Panel consensus: It will take litigation to get a transparent body of law on AB5’s implementation

From left to right: Marc Blubaugh, Benesch Law Firm; Matt Schrap, Harbor Trucking Association; Chris Shimoda, California Trucking Association; Peter Schneider, TGS

LONG BEACH, Calif. — Marc Blubaugh, the lead transportation attorney at the Benesch law firm, looked out over easily more than 1,000 people gathered for the annual meeting of the Intermodal Association for North America and told them something they might not have wanted to hear about California’s AB5 independent contractor law.

“If you came into this session thinking you’re going to hear the bulletproof compliance model, you’re going to be disappointed,” Blubaugh said.

Yet even if there was no definitive word on what trucking companies, particularly drayage firms, need to do to come into compliance with AB5, the discussion among Blubaugh and his three panelists brought out key points that at least give some idea of how the industry might respond.

Little new ground was broken in that regard. It was clear from comments by the three panelists — Matt Schrap, CEO of the Harbor Trucking Association, Chris Shimoda of the California Trucking Association and Peter Schneider of carrier TGS Transportation — that the list of compliance options is relatively short and little different from what emerged soon after the U.S. Supreme Court chose not to review a lawsuit by the California Trucking Association. That ensured the injunction keeping AB5 out of California, in effect since January 2020, would be lifted and the state’s trucking sector would come under the law.


One option is to make everybody who drives for a company an employee. Universal Logistics (NASDAQ: ULH) recently did that in its Southern California drayage operations in signing a deal with the Teamsters. Schneider said TGS has done the same thing. Its policy was in place Jan. 1, 2020, when AB5 went into effect in the state but not in trucking because of the injunction. 

Another is the two-check model, in which a driver with a truck gets hired by a third party (like Transforce, which is pushing this solution) or a trucking company while leasing his or her truck back to a carrier. The two-check model received little attention during the IANA panel. The Universal Logistics deal looks to the two-check model, but with Universal, not an outside company like Transforce, as the employer.

A final option, the brokerage model, “seems to have gotten the most traction,” Blubaugh said.

The brokerage model involves a trucking company converting itself into a brokerage, brokering freight to independent owner-operators, many of whom might have been previously operating on a lease deal with the trucking company that morphed into a brokerage.
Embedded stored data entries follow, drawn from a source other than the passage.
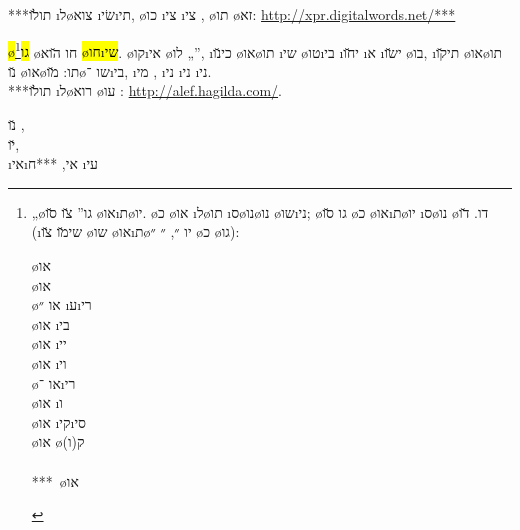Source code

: ***תו\u{לו} \i{ל}\o{צוא}   \i{שׂי}\i{תי}, \o{כו} \i{צי}  \i{צי} , \o{תו} \o{זא}: \url{http://xpr.digitalwords.net/***}

 \hl{\o{גו}}\footnote{„\o{גו}”  \u{צו} \u{סו}  \o{או}\i{ת}\o{יו}. \o{כ} \o{או}  \i{ל}\o{תו} \i{ס}\o{נו}\o{נו} \o{שו}\i{ני}; \o{גו} \u{סו} \o{כ} \o{או}\i{ת}\o{יו} \i{ס}\o{נו} \o{דו}. \u{דו} (\i{שי}\u{מו}  \u{צו} \o{שו}  \o{או}\i{ת}\o{יו} ״, ״ ״ \o{כ} \o{גו}):
	\begin{multicols}{3}
		\noindent
		{\o{או} }\\
		{\o{או} }\\
		{\o{או} ״ \i{ע}\i{רי}}\\
		{\o{או} \i{בי}}\\
		{\o{או} \i{יי}}\\
		{\o{או} \i{וי}}\\
		{\o{או} ־\i{רי}}\\
		{\o{או} \i{ו}}\\
		{\o{או} \i{קי}\i{סי}}\\
		{\o{או} \o{ק(ו)}}\\
		~\\
		***~{\o{או} }
	\end{multicols}
}  \o{חו} \u{הוא} \hl{\o{חו}\i{שי}}. \o{קו}\i{אי} \o{לו} „”, \i{כי}\u{נו} \o{או}\o{תו}  \i{שי} \o{טו}\i{בי}   \i{י}\u{חו} \i{א} \i{י}\u{שו} \o{בו}, \i{תי}\u{קו} \o{או}\o{תו} \u{נו} \o{או}\o{תו}: \u{מו}\o{שו} ־\i{בי}, \i{מי} , \i{ני}  \i{ני} \i{ני}.\\
***תו\u{לו} \i{ל}\o{רוא}  \o{עו} : \url{http://alef.hagilda.com/}.

 \u{נו} ,\\
\u{יו},\\
  \i{אי}\i{אי}, ***ח  \i{עי}
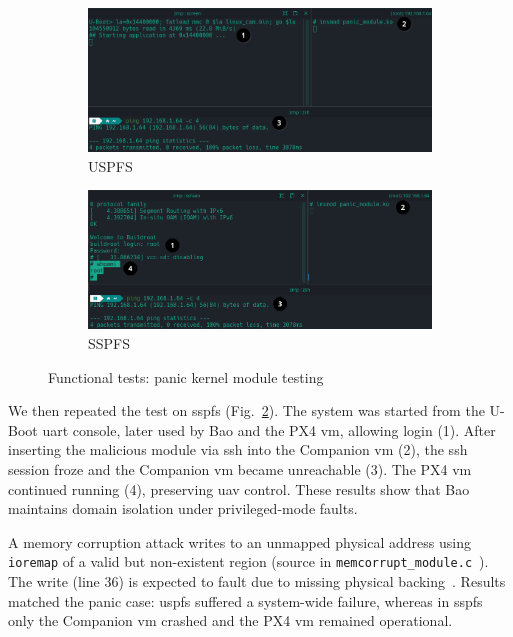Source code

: \begin{figure}[!hbt]
  \centering
  \begin{subfigure}[t]{0.8\textwidth}
    \centering
    \includegraphics[width=1.0\textwidth]{./img/png/kmod-panic-test-annot}
    \caption{USPFS}%
    \label{fig:kmod-panic-test-uspfs}
  \end{subfigure}
  \begin{subfigure}[t]{0.8\textwidth}
    \centering
    \includegraphics[width=\linewidth]{./img/png/kmod-panic-test-bao-annot}
    \caption{SSPFS}%
    \label{fig:kmod-panic-test-sspfs}
  \end{subfigure}
  \caption{Functional tests: panic kernel module testing}
  \label{fig:kmod-panic-test}
\end{figure}

We then repeated the test on \gls{sspfs}
(Fig.~\ref{fig:kmod-panic-test-sspfs}). The system was started from the U-Boot
\gls{uart} console, later used by Bao and the PX4 \gls{vm}, allowing login
(1). After inserting the malicious module via \gls{ssh} into the Companion \gls{vm}
(2), the \gls{ssh} session froze and the Companion \gls{vm} became unreachable
(3). The PX4 \gls{vm} continued running (4), preserving \gls{uav} control. These
results show that Bao maintains domain isolation under privileged-mode faults.

A memory corruption attack writes to an unmapped physical address using \lstinline{ioremap} of a valid but non-existent region (source in \lstinline{memcorrupt_module.c}~\cite{thesis-sw-github}). The write (line 36) is expected to fault due to missing physical backing~\cite{iomapLinux}. Results matched the panic case: \gls{uspfs} suffered a system-wide failure, whereas in \gls{sspfs} only the Companion \gls{vm} crashed and the PX4 \gls{vm} remained operational.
With the B prong of the ABC test in AB5 making it difficult if not impossible to hire as an independent contractor a worker who does the same thing that the hiring company does — like a trucking company hiring an independent trucker — the idea behind the brokerage model is that the new entity doesn’t actually move freight. It is an asset-light company that just brokers freight, and therefore wouldn’t run into the restrictions of the B prong.


But as Blubaugh conceded, “It’s not definite how a court would rule on that.”

Schneider’s approach at TGS, if it were ever challenged, would be a test of that. The president told the audience that TGS had split into two companies, calling it a hybrid.

One is a traditional trucking company that has employee drivers. The second is a brokerage company that brokers freight to independent owner-operators. He also stressed that the brokers at that company cannot broker freight to the employee drivers of TGS, and that the company has gone so far to separate the two arms that “we got rid of the fuel card just to be extra cautious.”

Schneider noted a key part of the brokerage model is that drivers need their own motor carrier authority from the Department of Transportation. Drivers under a company lease in the past would have operated under the authority of the company to which the truck was leased.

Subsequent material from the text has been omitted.